- [DATASET EXTRACT]:
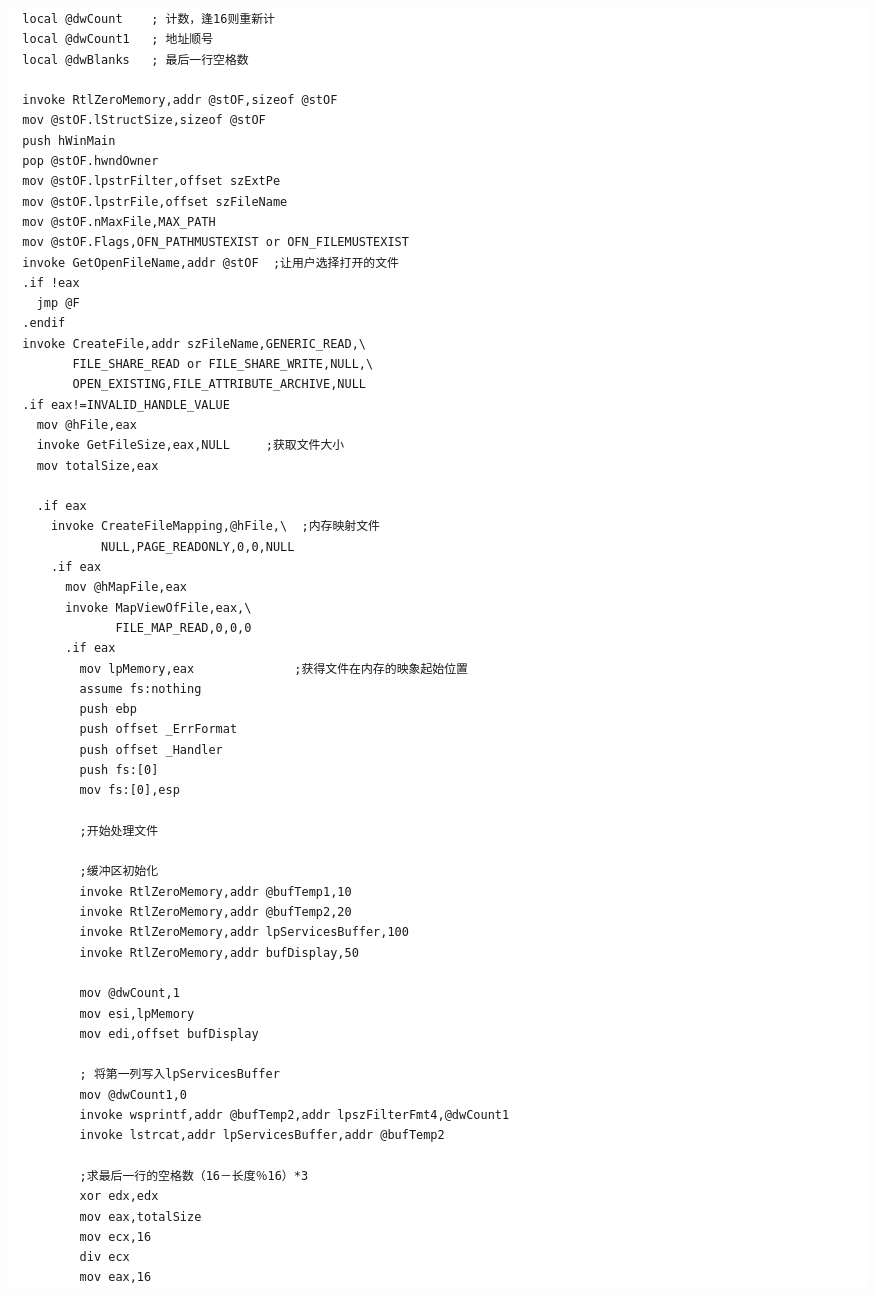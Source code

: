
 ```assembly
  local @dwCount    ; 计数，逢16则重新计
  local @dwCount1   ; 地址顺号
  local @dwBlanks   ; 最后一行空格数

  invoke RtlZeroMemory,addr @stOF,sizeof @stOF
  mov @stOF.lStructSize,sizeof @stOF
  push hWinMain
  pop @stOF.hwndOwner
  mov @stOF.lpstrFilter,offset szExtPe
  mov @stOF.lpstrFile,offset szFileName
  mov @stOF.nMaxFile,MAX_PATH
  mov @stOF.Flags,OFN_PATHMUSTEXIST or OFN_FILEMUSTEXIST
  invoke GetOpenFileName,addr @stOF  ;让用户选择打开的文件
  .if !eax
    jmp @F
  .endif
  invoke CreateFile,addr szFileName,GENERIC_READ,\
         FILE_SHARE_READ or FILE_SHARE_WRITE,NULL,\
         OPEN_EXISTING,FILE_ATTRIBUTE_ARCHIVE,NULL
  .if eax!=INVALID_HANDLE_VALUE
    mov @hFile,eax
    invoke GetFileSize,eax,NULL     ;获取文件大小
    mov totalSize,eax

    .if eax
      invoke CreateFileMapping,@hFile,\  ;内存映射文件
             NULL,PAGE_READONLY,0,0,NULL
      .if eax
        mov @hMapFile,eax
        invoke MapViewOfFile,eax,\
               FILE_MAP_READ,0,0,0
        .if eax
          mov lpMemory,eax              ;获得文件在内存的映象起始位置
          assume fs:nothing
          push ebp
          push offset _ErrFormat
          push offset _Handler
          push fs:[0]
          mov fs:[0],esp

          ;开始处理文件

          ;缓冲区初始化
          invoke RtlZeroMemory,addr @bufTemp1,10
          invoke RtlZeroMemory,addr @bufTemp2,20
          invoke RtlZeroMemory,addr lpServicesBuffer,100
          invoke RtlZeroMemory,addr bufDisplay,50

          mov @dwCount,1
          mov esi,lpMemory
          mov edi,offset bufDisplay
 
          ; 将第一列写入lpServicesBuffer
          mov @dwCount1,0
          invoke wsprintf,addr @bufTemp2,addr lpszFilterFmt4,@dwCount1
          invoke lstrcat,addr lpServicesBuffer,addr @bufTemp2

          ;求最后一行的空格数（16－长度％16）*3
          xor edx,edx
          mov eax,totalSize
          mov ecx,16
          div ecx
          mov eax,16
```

- [PROBLEM TO SOLVE]:
Select all lines in the listing above where the word "addr" appears, and show them.

- [OUTPUT OF THE TASK]:
  invoke RtlZeroMemory,addr @stOF,sizeof @stOF
  invoke GetOpenFileName,addr @stOF  ;让用户选择打开的文件
  invoke CreateFile,addr szFileName,GENERIC_READ,\
          invoke RtlZeroMemory,addr @bufTemp1,10
          invoke RtlZeroMemory,addr @bufTemp2,20
          invoke RtlZeroMemory,addr lpServicesBuffer,100
          invoke RtlZeroMemory,addr bufDisplay,50
          invoke wsprintf,addr @bufTemp2,addr lpszFilterFmt4,@dwCount1
          invoke lstrcat,addr lpServicesBuffer,addr @bufTemp2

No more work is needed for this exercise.